■ **Task brief**: Make an exact copy of each entry, leaving out every picture.

■ **Raw data**:
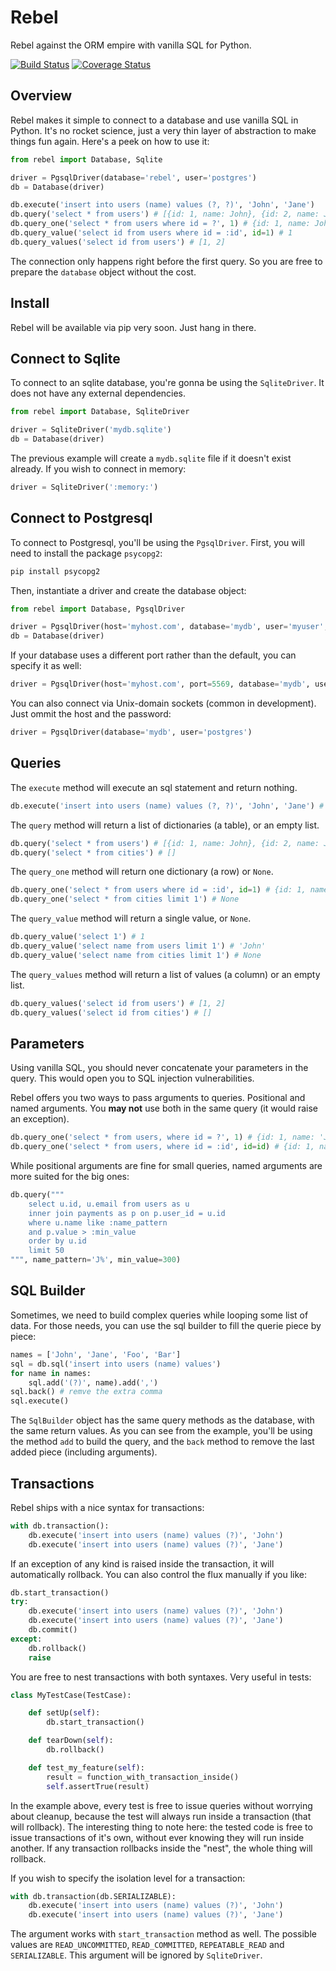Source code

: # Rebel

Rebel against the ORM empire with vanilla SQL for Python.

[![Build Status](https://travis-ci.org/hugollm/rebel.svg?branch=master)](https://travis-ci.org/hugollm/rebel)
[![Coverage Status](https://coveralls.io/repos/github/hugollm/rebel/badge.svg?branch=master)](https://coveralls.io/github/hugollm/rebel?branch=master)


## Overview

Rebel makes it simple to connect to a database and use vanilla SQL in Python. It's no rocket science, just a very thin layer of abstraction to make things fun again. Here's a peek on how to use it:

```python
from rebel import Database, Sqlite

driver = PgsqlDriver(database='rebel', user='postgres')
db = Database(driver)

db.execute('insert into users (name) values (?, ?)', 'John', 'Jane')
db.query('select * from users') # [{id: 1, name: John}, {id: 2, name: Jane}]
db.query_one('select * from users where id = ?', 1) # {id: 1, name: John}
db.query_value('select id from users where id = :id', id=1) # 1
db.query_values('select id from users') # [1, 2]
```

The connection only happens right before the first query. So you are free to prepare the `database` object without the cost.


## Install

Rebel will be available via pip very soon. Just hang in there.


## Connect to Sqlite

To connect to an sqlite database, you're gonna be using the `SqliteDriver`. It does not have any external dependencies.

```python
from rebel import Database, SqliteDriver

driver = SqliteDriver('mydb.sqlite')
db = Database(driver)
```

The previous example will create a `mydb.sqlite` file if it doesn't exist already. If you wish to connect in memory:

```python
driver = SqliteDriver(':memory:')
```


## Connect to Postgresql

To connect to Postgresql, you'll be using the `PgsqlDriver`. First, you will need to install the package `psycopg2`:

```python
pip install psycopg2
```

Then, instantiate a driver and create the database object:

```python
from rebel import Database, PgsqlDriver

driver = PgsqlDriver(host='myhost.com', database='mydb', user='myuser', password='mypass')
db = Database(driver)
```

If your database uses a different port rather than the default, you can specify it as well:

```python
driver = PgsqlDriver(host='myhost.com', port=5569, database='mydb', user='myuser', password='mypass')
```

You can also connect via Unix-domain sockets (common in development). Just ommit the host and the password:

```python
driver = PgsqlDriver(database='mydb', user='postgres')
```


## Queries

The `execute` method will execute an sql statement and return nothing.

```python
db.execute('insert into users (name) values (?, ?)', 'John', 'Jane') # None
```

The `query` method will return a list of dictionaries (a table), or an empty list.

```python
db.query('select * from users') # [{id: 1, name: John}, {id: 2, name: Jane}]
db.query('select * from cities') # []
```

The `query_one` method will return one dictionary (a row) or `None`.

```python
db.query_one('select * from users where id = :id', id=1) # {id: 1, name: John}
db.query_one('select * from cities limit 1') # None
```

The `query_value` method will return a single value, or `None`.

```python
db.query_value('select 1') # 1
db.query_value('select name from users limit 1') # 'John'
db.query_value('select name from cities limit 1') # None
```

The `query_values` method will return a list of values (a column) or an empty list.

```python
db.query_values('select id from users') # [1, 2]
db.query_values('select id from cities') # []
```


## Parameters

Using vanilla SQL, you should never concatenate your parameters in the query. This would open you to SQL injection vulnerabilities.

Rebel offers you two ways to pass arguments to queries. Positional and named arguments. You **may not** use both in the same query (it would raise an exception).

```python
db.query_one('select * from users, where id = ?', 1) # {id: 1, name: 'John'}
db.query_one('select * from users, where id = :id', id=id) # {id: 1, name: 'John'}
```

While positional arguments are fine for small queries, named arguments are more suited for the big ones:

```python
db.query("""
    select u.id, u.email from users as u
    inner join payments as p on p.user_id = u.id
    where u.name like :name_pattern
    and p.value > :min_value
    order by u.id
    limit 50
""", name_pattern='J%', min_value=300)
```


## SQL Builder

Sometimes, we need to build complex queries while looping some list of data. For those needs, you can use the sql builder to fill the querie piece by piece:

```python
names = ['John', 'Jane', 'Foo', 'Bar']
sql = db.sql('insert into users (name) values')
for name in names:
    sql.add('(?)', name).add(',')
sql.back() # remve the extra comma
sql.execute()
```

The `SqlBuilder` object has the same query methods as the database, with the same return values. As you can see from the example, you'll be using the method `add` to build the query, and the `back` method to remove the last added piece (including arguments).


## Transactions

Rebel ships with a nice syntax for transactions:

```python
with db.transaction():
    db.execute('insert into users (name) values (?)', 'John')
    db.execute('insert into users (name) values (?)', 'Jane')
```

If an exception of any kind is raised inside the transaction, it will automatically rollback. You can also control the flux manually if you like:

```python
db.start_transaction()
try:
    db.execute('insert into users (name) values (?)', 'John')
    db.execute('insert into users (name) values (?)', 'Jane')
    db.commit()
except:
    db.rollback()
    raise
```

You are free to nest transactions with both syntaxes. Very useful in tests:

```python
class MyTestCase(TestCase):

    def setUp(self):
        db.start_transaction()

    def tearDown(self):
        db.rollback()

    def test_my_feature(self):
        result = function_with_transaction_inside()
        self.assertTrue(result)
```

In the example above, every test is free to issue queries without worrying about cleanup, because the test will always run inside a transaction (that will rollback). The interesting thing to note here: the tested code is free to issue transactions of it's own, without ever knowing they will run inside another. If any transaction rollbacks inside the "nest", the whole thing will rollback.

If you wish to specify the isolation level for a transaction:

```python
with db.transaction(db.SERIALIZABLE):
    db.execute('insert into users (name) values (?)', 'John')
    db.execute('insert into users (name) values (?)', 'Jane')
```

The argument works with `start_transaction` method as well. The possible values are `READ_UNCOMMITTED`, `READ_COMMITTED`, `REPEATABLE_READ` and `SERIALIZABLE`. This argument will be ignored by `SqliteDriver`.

■ **Solution to this exercise**:
Source code

: # Rebel

Rebel against the ORM empire with vanilla SQL for Python.

[![Build Status](https://travis-ci.org/hugollm/rebel.svg?branch=master)](https://travis-ci.org/hugollm/rebel)
[![Coverage Status](https://coveralls.io/repos/github/hugollm/rebel/badge.svg?branch=master)](https://coveralls.io/github/hugollm/rebel?branch=master)


## Overview

Rebel makes it simple to connect to a database and use vanilla SQL in Python. It's no rocket science, just a very thin layer of abstraction to make things fun again. Here's a peek on how to use it:

```python
from rebel import Database, Sqlite

driver = PgsqlDriver(database='rebel', user='postgres')
db = Database(driver)

db.execute('insert into users (name) values (?, ?)', 'John', 'Jane')
db.query('select * from users') # [{id: 1, name: John}, {id: 2, name: Jane}]
db.query_one('select * from users where id = ?', 1) # {id: 1, name: John}
db.query_value('select id from users where id = :id', id=1) # 1
db.query_values('select id from users') # [1, 2]
```

The connection only happens right before the first query. So you are free to prepare the `database` object without the cost.


## Install

Rebel will be available via pip very soon. Just hang in there.


## Connect to Sqlite

To connect to an sqlite database, you're gonna be using the `SqliteDriver`. It does not have any external dependencies.

```python
from rebel import Database, SqliteDriver

driver = SqliteDriver('mydb.sqlite')
db = Database(driver)
```

The previous example will create a `mydb.sqlite` file if it doesn't exist already. If you wish to connect in memory:

```python
driver = SqliteDriver(':memory:')
```


## Connect to Postgresql

To connect to Postgresql, you'll be using the `PgsqlDriver`. First, you will need to install the package `psycopg2`:

```python
pip install psycopg2
```

Then, instantiate a driver and create the database object:

```python
from rebel import Database, PgsqlDriver

driver = PgsqlDriver(host='myhost.com', database='mydb', user='myuser', password='mypass')
db = Database(driver)
```

If your database uses a different port rather than the default, you can specify it as well:

```python
driver = PgsqlDriver(host='myhost.com', port=5569, database='mydb', user='myuser', password='mypass')
```

You can also connect via Unix-domain sockets (common in development). Just ommit the host and the password:

```python
driver = PgsqlDriver(database='mydb', user='postgres')
```


## Queries

The `execute` method will execute an sql statement and return nothing.

```python
db.execute('insert into users (name) values (?, ?)', 'John', 'Jane') # None
```

The `query` method will return a list of dictionaries (a table), or an empty list.

```python
db.query('select * from users') # [{id: 1, name: John}, {id: 2, name: Jane}]
db.query('select * from cities') # []
```

The `query_one` method will return one dictionary (a row) or `None`.

```python
db.query_one('select * from users where id = :id', id=1) # {id: 1, name: John}
db.query_one('select * from cities limit 1') # None
```

The `query_value` method will return a single value, or `None`.

```python
db.query_value('select 1') # 1
db.query_value('select name from users limit 1') # 'John'
db.query_value('select name from cities limit 1') # None
```

The `query_values` method will return a list of values (a column) or an empty list.

```python
db.query_values('select id from users') # [1, 2]
db.query_values('select id from cities') # []
```


## Parameters

Using vanilla SQL, you should never concatenate your parameters in the query. This would open you to SQL injection vulnerabilities.

Rebel offers you two ways to pass arguments to queries. Positional and named arguments. You **may not** use both in the same query (it would raise an exception).

```python
db.query_one('select * from users, where id = ?', 1) # {id: 1, name: 'John'}
db.query_one('select * from users, where id = :id', id=id) # {id: 1, name: 'John'}
```

While positional arguments are fine for small queries, named arguments are more suited for the big ones:

```python
db.query("""
    select u.id, u.email from users as u
    inner join payments as p on p.user_id = u.id
    where u.name like :name_pattern
    and p.value > :min_value
    order by u.id
    limit 50
""", name_pattern='J%', min_value=300)
```


## SQL Builder

Sometimes, we need to build complex queries while looping some list of data. For those needs, you can use the sql builder to fill the querie piece by piece:

```python
names = ['John', 'Jane', 'Foo', 'Bar']
sql = db.sql('insert into users (name) values')
for name in names:
    sql.add('(?)', name).add(',')
sql.back() # remve the extra comma
sql.execute()
```

The `SqlBuilder` object has the same query methods as the database, with the same return values. As you can see from the example, you'll be using the method `add` to build the query, and the `back` method to remove the last added piece (including arguments).


## Transactions

Rebel ships with a nice syntax for transactions:

```python
with db.transaction():
    db.execute('insert into users (name) values (?)', 'John')
    db.execute('insert into users (name) values (?)', 'Jane')
```

If an exception of any kind is raised inside the transaction, it will automatically rollback. You can also control the flux manually if you like:

```python
db.start_transaction()
try:
    db.execute('insert into users (name) values (?)', 'John')
    db.execute('insert into users (name) values (?)', 'Jane')
    db.commit()
except:
    db.rollback()
    raise
```

You are free to nest transactions with both syntaxes. Very useful in tests:

```python
class MyTestCase(TestCase):

    def setUp(self):
        db.start_transaction()

    def tearDown(self):
        db.rollback()

    def test_my_feature(self):
        result = function_with_transaction_inside()
        self.assertTrue(result)
```

In the example above, every test is free to issue queries without worrying about cleanup, because the test will always run inside a transaction (that will rollback). The interesting thing to note here: the tested code is free to issue transactions of it's own, without ever knowing they will run inside another. If any transaction rollbacks inside the "nest", the whole thing will rollback.

If you wish to specify the isolation level for a transaction:

```python
with db.transaction(db.SERIALIZABLE):
    db.execute('insert into users (name) values (?)', 'John')
    db.execute('insert into users (name) values (?)', 'Jane')
```

The argument works with `start_transaction` method as well. The possible values are `READ_UNCOMMITTED`, `READ_COMMITTED`, `REPEATABLE_READ` and `SERIALIZABLE`. This argument will be ignored by `SqliteDriver`.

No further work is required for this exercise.